Leave out the pictures and repeat the data exactly.

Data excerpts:

^^^^^^^^^^^^^^^^

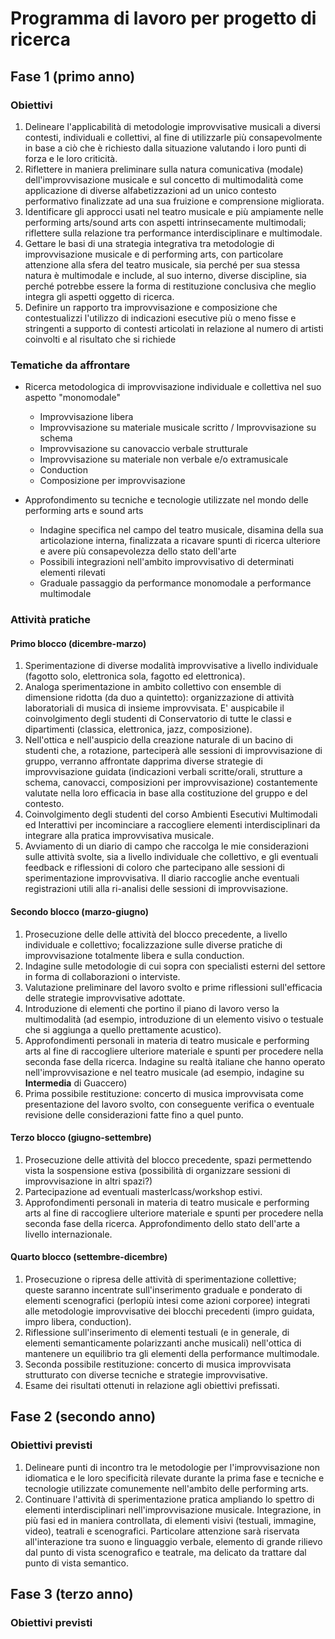 # Programma di lavoro per progetto di ricerca

## Fase 1 (primo anno)

### Obiettivi

1. Delineare l'applicabilità di metodologie improvvisative musicali a diversi contesti, individuali e collettivi, al fine di utilizzarle più consapevolmente in base a ciò che è richiesto dalla situazione valutando i loro punti di forza e le loro criticità.
2. Riflettere in maniera preliminare sulla natura comunicativa (modale) dell'improvvisazione musicale e sul concetto di multimodalità come applicazione di diverse alfabetizzazioni ad un unico contesto performativo finalizzate ad una sua fruizione e comprensione migliorata.
3. Identificare gli approcci usati nel teatro musicale e più ampiamente nelle performing arts/sound arts con aspetti intrinsecamente multimodali; riflettere sulla relazione tra performance interdisciplinare e multimodale.
4. Gettare le basi di una strategia integrativa tra metodologie di improvvisazione musicale e di performing arts, con particolare attenzione alla sfera del teatro musicale, sia perché per sua stessa natura è multimodale e include, al suo interno, diverse discipline, sia perché potrebbe essere la forma di restituzione conclusiva che meglio integra gli aspetti oggetto di ricerca.
5. Definire un rapporto tra improvvisazione e composizione che contestualizzi l'utilizzo di indicazioni esecutive più o meno fisse e stringenti a supporto di contesti articolati in relazione al numero di artisti coinvolti e al risultato che si richiede

### Tematiche da affrontare

- Ricerca metodologica di improvvisazione individuale e collettiva nel suo aspetto "monomodale"
    - Improvvisazione libera
    - Improvvisazione su materiale musicale scritto / Improvvisazione su schema
    - Improvvisazione su canovaccio verbale strutturale
    - Improvvisazione su materiale non verbale e/o extramusicale
    - Conduction
    - Composizione per improvvisazione

- Approfondimento su tecniche e tecnologie utilizzate nel mondo delle performing arts e sound arts
    - Indagine specifica nel campo del teatro musicale, disamina della sua articolazione interna, finalizzata a ricavare spunti di ricerca ulteriore e avere più consapevolezza dello stato dell'arte
    - Possibili integrazioni nell'ambito improvvisativo di determinati elementi rilevati 
    - Graduale passaggio da performance monomodale a performance multimodale

### Attività pratiche

#### Primo blocco (dicembre-marzo)

1. Sperimentazione di diverse modalità improvvisative a livello individuale (fagotto solo, elettronica sola, fagotto ed elettronica). 
2. Analoga sperimentazione in ambito collettivo con ensemble di dimensione ridotta (da duo a quintetto): organizzazione di attività laboratoriali di musica di insieme improvvisata. E' auspicabile il coinvolgimento degli studenti di Conservatorio di tutte le classi e dipartimenti (classica, elettronica, jazz, composizione).
3. Nell'ottica e nell'auspicio della creazione naturale di un bacino di studenti che, a rotazione, parteciperà alle sessioni di improvvisazione di gruppo, verranno affrontate dapprima diverse strategie di improvvisazione guidata (indicazioni verbali scritte/orali, strutture a schema, canovacci, composizioni per improvvisazione) costantemente valutate nella loro efficacia in base alla costituzione del gruppo e del contesto.
4. Coinvolgimento degli studenti del corso Ambienti Esecutivi Multimodali ed Interattivi per incominciare a raccogliere elementi interdisciplinari da integrare alla pratica improvvisativa musicale.
5. Avviamento di un diario di campo che raccolga le mie considerazioni sulle attività svolte, sia a livello individuale che collettivo, e gli eventuali feedback e riflessioni di coloro che partecipano alle sessioni di sperimentazione improvvisativa. Il diario raccoglie anche eventuali registrazioni utili alla ri-analisi delle sessioni di improvvisazione.

#### Secondo blocco (marzo-giugno)

1. Prosecuzione delle delle attività del blocco precedente, a livello individuale e collettivo; focalizzazione sulle diverse pratiche di improvvisazione totalmente libera e sulla conduction.
2. Indagine sulle metodologie di cui sopra con specialisti esterni del settore in forma di collaborazioni o interviste.
3. Valutazione preliminare del lavoro svolto e prime riflessioni sull'efficacia delle strategie improvvisative adottate.
4. Introduzione di elementi che portino il piano di lavoro verso la multimodalità (ad esempio, introduzione di un elemento visivo o testuale che si aggiunga a quello prettamente acustico).
5. Approfondimenti personali in materia di teatro musicale e performing arts al fine di raccogliere ulteriore materiale e spunti per procedere nella seconda fase della ricerca. Indagine su realtà italiane che hanno operato nell'improvvisazione e nel teatro musicale (ad esempio, indagine su **Intermedia** di Guaccero)
6. Prima possibile restituzione: concerto di musica improvvisata come presentazione del lavoro svolto, con conseguente verifica o eventuale revisione delle considerazioni fatte fino a quel punto.

#### Terzo blocco (giugno-settembre)

1. Prosecuzione delle attività del blocco precedente, spazi permettendo vista la sospensione estiva (possibilità di organizzare sessioni di improvvisazione in altri spazi?)
2. Partecipazione ad eventuali masterlcass/workshop estivi.
3. Approfondimenti personali in materia di teatro musicale e performing arts al fine di raccogliere ulteriore materiale e spunti per procedere nella seconda fase della ricerca. Approfondimento dello stato dell'arte a livello internazionale.

#### Quarto blocco (settembre-dicembre)

1. Prosecuzione o ripresa delle attività di sperimentazione collettive; queste saranno incentrate sull'inserimento graduale e ponderato di elementi scenografici (perlopiù intesi come azioni corporee) integrati alle metodologie improvvisative dei blocchi precedenti (impro guidata, impro libera, conduction).
2. Riflessione sull'inserimento di elementi testuali (e in generale, di elementi semanticamente polarizzanti anche musicali) nell'ottica di mantenere un equilibrio tra gli elementi della performance multimodale.
3. Seconda possibile restituzione: concerto di musica improvvisata strutturato con diverse tecniche e strategie improvvisative.
3. Esame dei risultati ottenuti in relazione agli obiettivi prefissati. 

## Fase 2 (secondo anno)

### Obiettivi previsti

1. Delineare punti di incontro tra le metodologie per l'improvvisazione non idiomatica e le loro specificità rilevate durante la prima fase e tecniche e tecnologie utilizzate comunemente nell'ambito delle performing arts. 
2. Continuare l'attività di sperimentazione pratica ampliando lo spettro di elementi interdisciplinari nell'improvvisazione musicale. Integrazione, in più fasi ed in maniera controllata, di elementi visivi (testuali, immagine, video), teatrali e scenografici. Particolare attenzione sarà riservata all'interazione tra suono e linguaggio verbale, elemento di grande rilievo dal punto di vista scenografico e teatrale, ma delicato da trattare dal punto di vista semantico.

## Fase 3 (terzo anno)

### Obiettivi previsti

^^^^^^^^^^^^^^^^

» Answer box:
 # Programma di lavoro per progetto di ricerca

## Fase 1 (primo anno)

### Obiettivi

1. Delineare l'applicabilità di metodologie improvvisative musicali a diversi contesti, individuali e collettivi, al fine di utilizzarle più consapevolmente in base a ciò che è richiesto dalla situazione valutando i loro punti di forza e le loro criticità.
2. Riflettere in maniera preliminare sulla natura comunicativa (modale) dell'improvvisazione musicale e sul concetto di multimodalità come applicazione di diverse alfabetizzazioni ad un unico contesto performativo finalizzate ad una sua fruizione e comprensione migliorata.
3. Identificare gli approcci usati nel teatro musicale e più ampiamente nelle performing arts/sound arts con aspetti intrinsecamente multimodali; riflettere sulla relazione tra performance interdisciplinare e multimodale.
4. Gettare le basi di una strategia integrativa tra metodologie di improvvisazione musicale e di performing arts, con particolare attenzione alla sfera del teatro musicale, sia perché per sua stessa natura è multimodale e include, al suo interno, diverse discipline, sia perché potrebbe essere la forma di restituzione conclusiva che meglio integra gli aspetti oggetto di ricerca.
5. Definire un rapporto tra improvvisazione e composizione che contestualizzi l'utilizzo di indicazioni esecutive più o meno fisse e stringenti a supporto di contesti articolati in relazione al numero di artisti coinvolti e al risultato che si richiede

### Tematiche da affrontare

- Ricerca metodologica di improvvisazione individuale e collettiva nel suo aspetto "monomodale"
    - Improvvisazione libera
    - Improvvisazione su materiale musicale scritto / Improvvisazione su schema
    - Improvvisazione su canovaccio verbale strutturale
    - Improvvisazione su materiale non verbale e/o extramusicale
    - Conduction
    - Composizione per improvvisazione

- Approfondimento su tecniche e tecnologie utilizzate nel mondo delle performing arts e sound arts
    - Indagine specifica nel campo del teatro musicale, disamina della sua articolazione interna, finalizzata a ricavare spunti di ricerca ulteriore e avere più consapevolezza dello stato dell'arte
    - Possibili integrazioni nell'ambito improvvisativo di determinati elementi rilevati 
    - Graduale passaggio da performance monomodale a performance multimodale

### Attività pratiche

#### Primo blocco (dicembre-marzo)

1. Sperimentazione di diverse modalità improvvisative a livello individuale (fagotto solo, elettronica sola, fagotto ed elettronica). 
2. Analoga sperimentazione in ambito collettivo con ensemble di dimensione ridotta (da duo a quintetto): organizzazione di attività laboratoriali di musica di insieme improvvisata. E' auspicabile il coinvolgimento degli studenti di Conservatorio di tutte le classi e dipartimenti (classica, elettronica, jazz, composizione).
3. Nell'ottica e nell'auspicio della creazione naturale di un bacino di studenti che, a rotazione, parteciperà alle sessioni di improvvisazione di gruppo, verranno affrontate dapprima diverse strategie di improvvisazione guidata (indicazioni verbali scritte/orali, strutture a schema, canovacci, composizioni per improvvisazione) costantemente valutate nella loro efficacia in base alla costituzione del gruppo e del contesto.
4. Coinvolgimento degli studenti del corso Ambienti Esecutivi Multimodali ed Interattivi per incominciare a raccogliere elementi interdisciplinari da integrare alla pratica improvvisativa musicale.
5. Avviamento di un diario di campo che raccolga le mie considerazioni sulle attività svolte, sia a livello individuale che collettivo, e gli eventuali feedback e riflessioni di coloro che partecipano alle sessioni di sperimentazione improvvisativa. Il diario raccoglie anche eventuali registrazioni utili alla ri-analisi delle sessioni di improvvisazione.

#### Secondo blocco (marzo-giugno)

1. Prosecuzione delle delle attività del blocco precedente, a livello individuale e collettivo; focalizzazione sulle diverse pratiche di improvvisazione totalmente libera e sulla conduction.
2. Indagine sulle metodologie di cui sopra con specialisti esterni del settore in forma di collaborazioni o interviste.
3. Valutazione preliminare del lavoro svolto e prime riflessioni sull'efficacia delle strategie improvvisative adottate.
4. Introduzione di elementi che portino il piano di lavoro verso la multimodalità (ad esempio, introduzione di un elemento visivo o testuale che si aggiunga a quello prettamente acustico).
5. Approfondimenti personali in materia di teatro musicale e performing arts al fine di raccogliere ulteriore materiale e spunti per procedere nella seconda fase della ricerca. Indagine su realtà italiane che hanno operato nell'improvvisazione e nel teatro musicale (ad esempio, indagine su **Intermedia** di Guaccero)
6. Prima possibile restituzione: concerto di musica improvvisata come presentazione del lavoro svolto, con conseguente verifica o eventuale revisione delle considerazioni fatte fino a quel punto.

#### Terzo blocco (giugno-settembre)

1. Prosecuzione delle attività del blocco precedente, spazi permettendo vista la sospensione estiva (possibilità di organizzare sessioni di improvvisazione in altri spazi?)
2. Partecipazione ad eventuali masterlcass/workshop estivi.
3. Approfondimenti personali in materia di teatro musicale e performing arts al fine di raccogliere ulteriore materiale e spunti per procedere nella seconda fase della ricerca. Approfondimento dello stato dell'arte a livello internazionale.

#### Quarto blocco (settembre-dicembre)

1. Prosecuzione o ripresa delle attività di sperimentazione collettive; queste saranno incentrate sull'inserimento graduale e ponderato di elementi scenografici (perlopiù intesi come azioni corporee) integrati alle metodologie improvvisative dei blocchi precedenti (impro guidata, impro libera, conduction).
2. Riflessione sull'inserimento di elementi testuali (e in generale, di elementi semanticamente polarizzanti anche musicali) nell'ottica di mantenere un equilibrio tra gli elementi della performance multimodale.
3. Seconda possibile restituzione: concerto di musica improvvisata strutturato con diverse tecniche e strategie improvvisative.
3. Esame dei risultati ottenuti in relazione agli obiettivi prefissati. 

## Fase 2 (secondo anno)

### Obiettivi previsti

1. Delineare punti di incontro tra le metodologie per l'improvvisazione non idiomatica e le loro specificità rilevate durante la prima fase e tecniche e tecnologie utilizzate comunemente nell'ambito delle performing arts. 
2. Continuare l'attività di sperimentazione pratica ampliando lo spettro di elementi interdisciplinari nell'improvvisazione musicale. Integrazione, in più fasi ed in maniera controllata, di elementi visivi (testuali, immagine, video), teatrali e scenografici. Particolare attenzione sarà riservata all'interazione tra suono e linguaggio verbale, elemento di grande rilievo dal punto di vista scenografico e teatrale, ma delicato da trattare dal punto di vista semantico.

## Fase 3 (terzo anno)

### Obiettivi previsti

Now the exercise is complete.